Janair, acostumada a viver nos escombros da sociedade, excluída, nem se preocupou ao ser mandada embora do lar de sua patroa. Ainda, analisou-a e deixou desenhos registrados na parede da casa de G.H., expressando, por entre os “vagalhões de mudez”, traços evidentes de que a patroa precisava transmutar-se, compreender-se e edificar seu reino que acabara de ruir, porque a protagonista deixara de Ser a algum tempo. Temos, então, um romance metalinguístico, que revela ser a fraqueza tão pertinente ao gênero humano quanto respirar, mas não se limita a isso, pois abrange a pequenez e a grandeza do nada que habita em nós. Na obra A paixão segundo G.H., esse caráter paradoxal da linguagem e também da obra de arte está em evidência.

Como entendemos, personagens fragmentados portam características de um grande marco histórico-literário: o dadaísmo. Esse momento trouxe uma grande contribuição para a literatura: a arte de chocar o espectador com o que é exposto. Um choque polemiza, desautomatiza e tem grande valia quando se trata de obra de arte – os vanguardistas precisavam

reformular seus conceitos e renová-los, objetivo atingido principalmente na arte contemporânea, que passou a romper com a estrutura convencional até então vigente.

A arte literária de Clarice Lispector também vale-se de readymade. Os olhos, que já estavam acostumados a uma espécie de leitura, de repente se deparam com um discurso psicológico que espelha e evidencia uma polissemia estética. Diante dos fatos narrados, a arte se manifesta e é apresentada, talvez uma demonstração asquerosa diante do leitor, que é convidado a olhar para si. É preciso desafiá-la, ir além do seu aspecto grotesto para experimentá-la e definir ou recusar caso de fato se trate de uma obra de arte.

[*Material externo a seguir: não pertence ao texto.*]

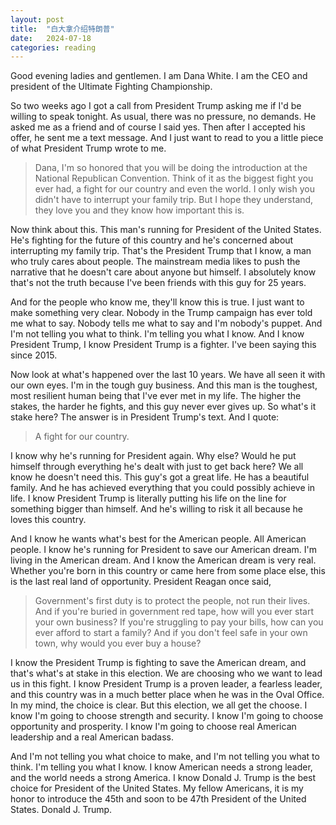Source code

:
 ```yaml
---
layout: post
title:  "白大拿介绍特朗普"
date:   2024-07-18
categories: reading
---
```


Good evening ladies and gentlemen. I am Dana White. I am the CEO and president of the Ultimate Fighting Championship. 

So two weeks ago I got a call from President Trump asking me if I'd be willing to speak tonight. As usual, there was no pressure, no demands. He asked me as a friend and of course I said yes. Then after I accepted his offer, he sent me a text message. And I just want to read to you a little piece of what President Trump wrote to me. 

> Dana, I'm so honored that you will be doing the introduction at the National Republican Convention. Think of it as the biggest fight you ever had, a fight for our country and even the world. I only wish you didn't have to interrupt your family trip. But I hope they understand, they love you and they know how important this is. 

Now think about this. This man's running for President of the United States. He's fighting for the future of this country and he's concerned about interrupting my family trip. That's the President Trump that I know, a man who truly cares about people. The mainstream media likes to push the narrative that he doesn't care about anyone but himself. I absolutely know that's not the truth because I've been friends with this guy for 25 years. 

And for the people who know me, they'll know this is true. I just want to make something very clear. Nobody in the Trump campaign has ever told me what to say. Nobody tells me what to say and I'm nobody's puppet. And I'm not telling you what to think. I'm telling you what I know. And I know President Trump, I know President Trump is a fighter. I've been saying this since 2015. 

Now look at what's happened over the last 10 years. We have all seen it with our own eyes. I'm in the tough guy business. And this man is the toughest, most resilient human being that I've ever met in my life. The higher the stakes, the harder he fights, and this guy never ever gives up. So what's it stake here? The answer is in President Trump's text. And I quote: 

> A fight for our country. 

I know why he's running for President again. Why else? Would he put himself through everything he's dealt with just to get back here? We all know he doesn't need this. This guy's got a great life. He has a beautiful family. And he has achieved everything that you could possibly achieve in life. I know President Trump is literally putting his life on the line for something bigger than himself. And he's willing to risk it all because he loves this country. 

And I know he wants what's best for the American people. All American people. I know he's running for President to save our American dream. I'm living in the American dream. And I know the American dream is very real. Whether you're born in this country or came here from some place else, this is the last real land of opportunity. President Reagan once said, 

> Government's first duty is to protect the people, not run their lives. And if you're buried in government red tape, how will you ever start your own business? If you're struggling to pay your bills, how can you ever afford to start a family? And if you don't feel safe in your own town, why would you ever buy a house? 

I know the President Trump is fighting to save the American dream, and that's what's at stake in this election. We are choosing who we want to lead us in this fight. I know President Trump is a proven leader, a fearless leader, and this country was in a much better place when he was in the Oval Office. In my mind, the choice is clear. But this election, we all get the choose. I know I'm going to choose strength and security. I know I'm going to choose opportunity and prosperity. I know I'm going to choose real American leadership and a real American badass. 

And I'm not telling you what choice to make, and I'm not telling you what to think. I'm telling you what I know. I know American needs a strong leader, and the world needs a strong America. I know Donald J. Trump is the best choice for President of the United States. My fellow Americans, it is my honor to introduce the 45th and soon to be 47th President of the United States. Donald J. Trump. 

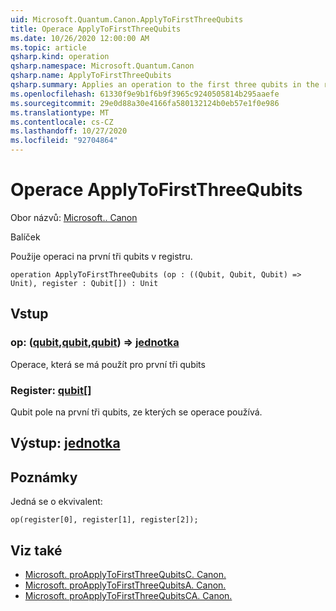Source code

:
 ```yaml
---
uid: Microsoft.Quantum.Canon.ApplyToFirstThreeQubits
title: Operace ApplyToFirstThreeQubits
ms.date: 10/26/2020 12:00:00 AM
ms.topic: article
qsharp.kind: operation
qsharp.namespace: Microsoft.Quantum.Canon
qsharp.name: ApplyToFirstThreeQubits
qsharp.summary: Applies an operation to the first three qubits in the register.
ms.openlocfilehash: 61330f9e9b1f6b9f3965c9240505814b295aaefe
ms.sourcegitcommit: 29e0d88a30e4166fa580132124b0eb57e1f0e986
ms.translationtype: MT
ms.contentlocale: cs-CZ
ms.lasthandoff: 10/27/2020
ms.locfileid: "92704864"
---
```

# <a name="applytofirstthreequbits-operation"></a>Operace ApplyToFirstThreeQubits

Obor názvů: [Microsoft.. Canon](xref:Microsoft.Quantum.Canon)

Balíček [](https://nuget.org/packages/)


Použije operaci na první tři qubits v registru.

```qsharp
operation ApplyToFirstThreeQubits (op : ((Qubit, Qubit, Qubit) => Unit), register : Qubit[]) : Unit
```


## <a name="input"></a>Vstup

### <a name="op--qubitqubitqubit--unit"></a>op: ([qubit](xref:microsoft.quantum.lang-ref.qubit),[qubit](xref:microsoft.quantum.lang-ref.qubit),[qubit](xref:microsoft.quantum.lang-ref.qubit)) => [jednotka](xref:microsoft.quantum.lang-ref.unit) 

Operace, která se má použít pro první tři qubits


### <a name="register--qubit"></a>Register: [qubit](xref:microsoft.quantum.lang-ref.qubit)[]

Qubit pole na první tři qubits, ze kterých se operace používá.



## <a name="output--unit"></a>Výstup: [jednotka](xref:microsoft.quantum.lang-ref.unit)



## <a name="remarks"></a>Poznámky

Jedná se o ekvivalent:

```qsharp
op(register[0], register[1], register[2]);
```

## <a name="see-also"></a>Viz také

- [Microsoft. proApplyToFirstThreeQubitsC. Canon.](xref:Microsoft.Quantum.Canon.ApplyToFirstThreeQubitsC)
- [Microsoft. proApplyToFirstThreeQubitsA. Canon.](xref:Microsoft.Quantum.Canon.ApplyToFirstThreeQubitsA)
- [Microsoft. proApplyToFirstThreeQubitsCA. Canon.](xref:Microsoft.Quantum.Canon.ApplyToFirstThreeQubitsCA)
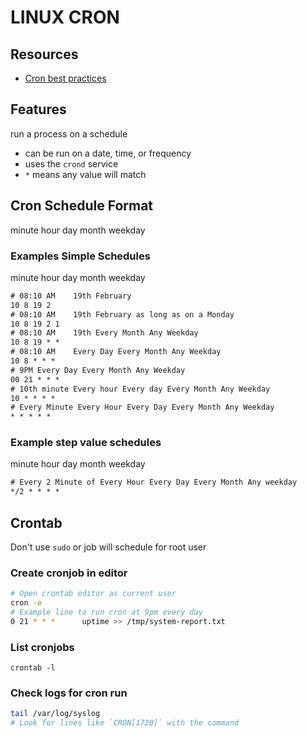 # LINUX CRON

## Resources
- [Cron best practices](https://sanctum.geek.nz/arabesque/cron-best-practices/)

## Features
run a process on a schedule
- can be run on a date, time, or frequency
- uses the `crond` service
- `*` means any value will match

## Cron Schedule Format
minute hour day month weekday

### Examples Simple Schedules
minute hour day month weekday
```txt
# 08:10 AM    19th February
10 8 19 2 
# 08:10 AM    19th February as long as on a Monday
10 8 19 2 1
# 08:10 AM    19th Every Month Any Weekday
10 8 19 * *
# 08:10 AM    Every Day Every Month Any Weekday
10 8 * * *
# 9PM Every Day Every Month Any Weekday
00 21 * * *
# 10th minute Every hour Every day Every Month Any Weekday
10 * * * *
# Every Minute Every Hour Every Day Every Month Any Weekday
* * * * *
```

### Example step value schedules
minute hour day month weekday
```txt
# Every 2 Minute of Every Hour Every Day Every Month Any weekday
*/2 * * * *
```

## Crontab
Don't use `sudo` or job will schedule for root user

### Create cronjob in editor
```bash
# Open crontab editor as current user
cron -e
# Example line to run cron at 9pm every day
0 21 * * *      uptime >> /tmp/system-report.txt
```

### List cronjobs
`crontab -l`

### Check logs for cron run
```bash
tail /var/log/syslog
# Look for lines like `CRON[1720]` with the command
```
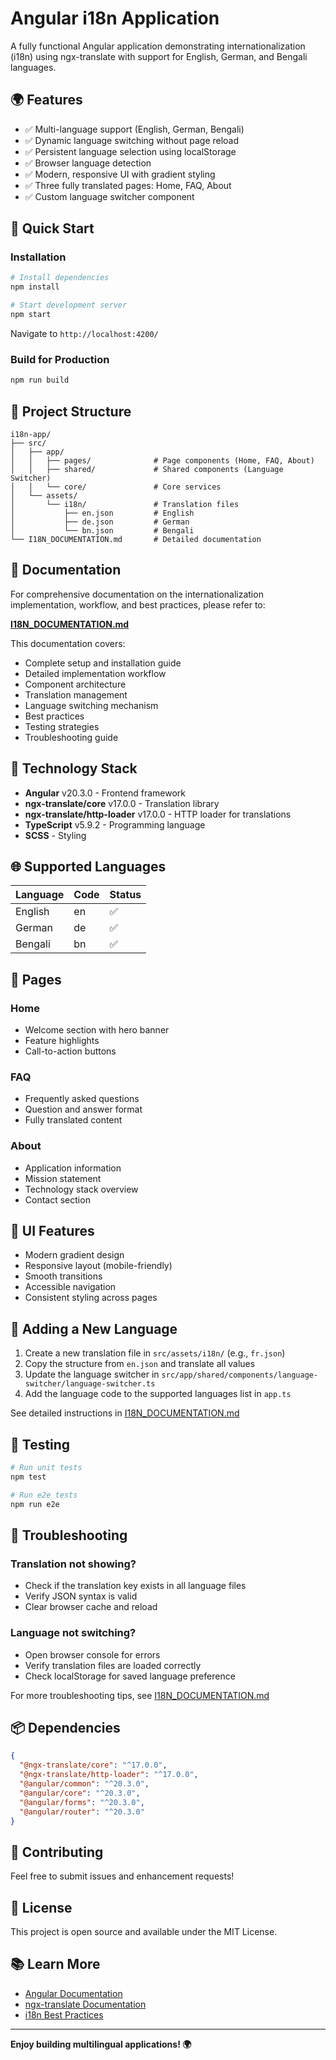 # Angular i18n Application

A fully functional Angular application demonstrating internationalization (i18n) using ngx-translate with support for English, German, and Bengali languages.

## 🌍 Features

- ✅ Multi-language support (English, German, Bengali)
- ✅ Dynamic language switching without page reload
- ✅ Persistent language selection using localStorage
- ✅ Browser language detection
- ✅ Modern, responsive UI with gradient styling
- ✅ Three fully translated pages: Home, FAQ, About
- ✅ Custom language switcher component

## 🚀 Quick Start

### Installation

```bash
# Install dependencies
npm install

# Start development server
npm start
```

Navigate to `http://localhost:4200/`

### Build for Production

```bash
npm run build
```

## 📁 Project Structure

```
i18n-app/
├── src/
│   ├── app/
│   │   ├── pages/              # Page components (Home, FAQ, About)
│   │   ├── shared/             # Shared components (Language Switcher)
│   │   └── core/               # Core services
│   └── assets/
│       └── i18n/               # Translation files
│           ├── en.json         # English
│           ├── de.json         # German
│           └── bn.json         # Bengali
└── I18N_DOCUMENTATION.md       # Detailed documentation
```

## 📖 Documentation

For comprehensive documentation on the internationalization implementation, workflow, and best practices, please refer to:

**[I18N_DOCUMENTATION.md](./I18N_DOCUMENTATION.md)**

This documentation covers:
- Complete setup and installation guide
- Detailed implementation workflow
- Component architecture
- Translation management
- Language switching mechanism
- Best practices
- Testing strategies
- Troubleshooting guide

## 🔧 Technology Stack

- **Angular** v20.3.0 - Frontend framework
- **ngx-translate/core** v17.0.0 - Translation library
- **ngx-translate/http-loader** v17.0.0 - HTTP loader for translations
- **TypeScript** v5.9.2 - Programming language
- **SCSS** - Styling

## 🌐 Supported Languages

| Language | Code | Status |
|----------|------|--------|
| English  | en   | ✅     |
| German   | de   | ✅     |
| Bengali  | bn   | ✅     |

## 📄 Pages

### Home
- Welcome section with hero banner
- Feature highlights
- Call-to-action buttons

### FAQ
- Frequently asked questions
- Question and answer format
- Fully translated content

### About
- Application information
- Mission statement
- Technology stack overview
- Contact section

## 🎨 UI Features

- Modern gradient design
- Responsive layout (mobile-friendly)
- Smooth transitions
- Accessible navigation
- Consistent styling across pages

## 📝 Adding a New Language

1. Create a new translation file in `src/assets/i18n/` (e.g., `fr.json`)
2. Copy the structure from `en.json` and translate all values
3. Update the language switcher in `src/app/shared/components/language-switcher/language-switcher.ts`
4. Add the language code to the supported languages list in `app.ts`

See detailed instructions in [I18N_DOCUMENTATION.md](./I18N_DOCUMENTATION.md#adding-a-new-language)

## 🧪 Testing

```bash
# Run unit tests
npm test

# Run e2e tests
npm run e2e
```

## 🐛 Troubleshooting

### Translation not showing?
- Check if the translation key exists in all language files
- Verify JSON syntax is valid
- Clear browser cache and reload

### Language not switching?
- Open browser console for errors
- Verify translation files are loaded correctly
- Check localStorage for saved language preference

For more troubleshooting tips, see [I18N_DOCUMENTATION.md](./I18N_DOCUMENTATION.md#troubleshooting)

## 📦 Dependencies

```json
{
  "@ngx-translate/core": "^17.0.0",
  "@ngx-translate/http-loader": "^17.0.0",
  "@angular/common": "^20.3.0",
  "@angular/core": "^20.3.0",
  "@angular/forms": "^20.3.0",
  "@angular/router": "^20.3.0"
}
```

## 🤝 Contributing

Feel free to submit issues and enhancement requests!

## 📄 License

This project is open source and available under the MIT License.

## 📚 Learn More

- [Angular Documentation](https://angular.io/docs)
- [ngx-translate Documentation](https://github.com/ngx-translate/core)
- [i18n Best Practices](https://angular.io/guide/i18n)

---

**Enjoy building multilingual applications! 🌍**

O discurso de G.H. é uma experiência estética nova, provoca um conceito, é um convite para um rendez-vous, um encontro entre a obra de arte, o autor e o leitor. Uma passagem que revela quase uma blague, um episódio cômico em que uma barata passa a ter um sentido cósmico, um objeto metafísico, mas parte para um drama filosófico-existencial. O readymade provoca no espectador/leitor a sensação estética de que pode questionar e lançar avante suas próprias conclusões. Independente do gosto, a arte passa a ser também uma experiência, um problema, e não apenas mera representação do real. Cabe ao leitor/espectador o papel de afirmar se o que ele vê ou lê é ou não é arte, assim como fez Duchamp ao desafiar toda a vanguarda, expondo um urinol como sendo uma “fonte” e realizando uma provocação a esse respeito.

O livro A paixão segundo G.H. nunca vai parar de instigar o leitor, pois não é uma obra estanque, limítrofe, sendo plena de significações. A barata, como um readymade, é um objeto que sempre propõe um algo a mais, sempre será fonte e objeto de novas interpretações.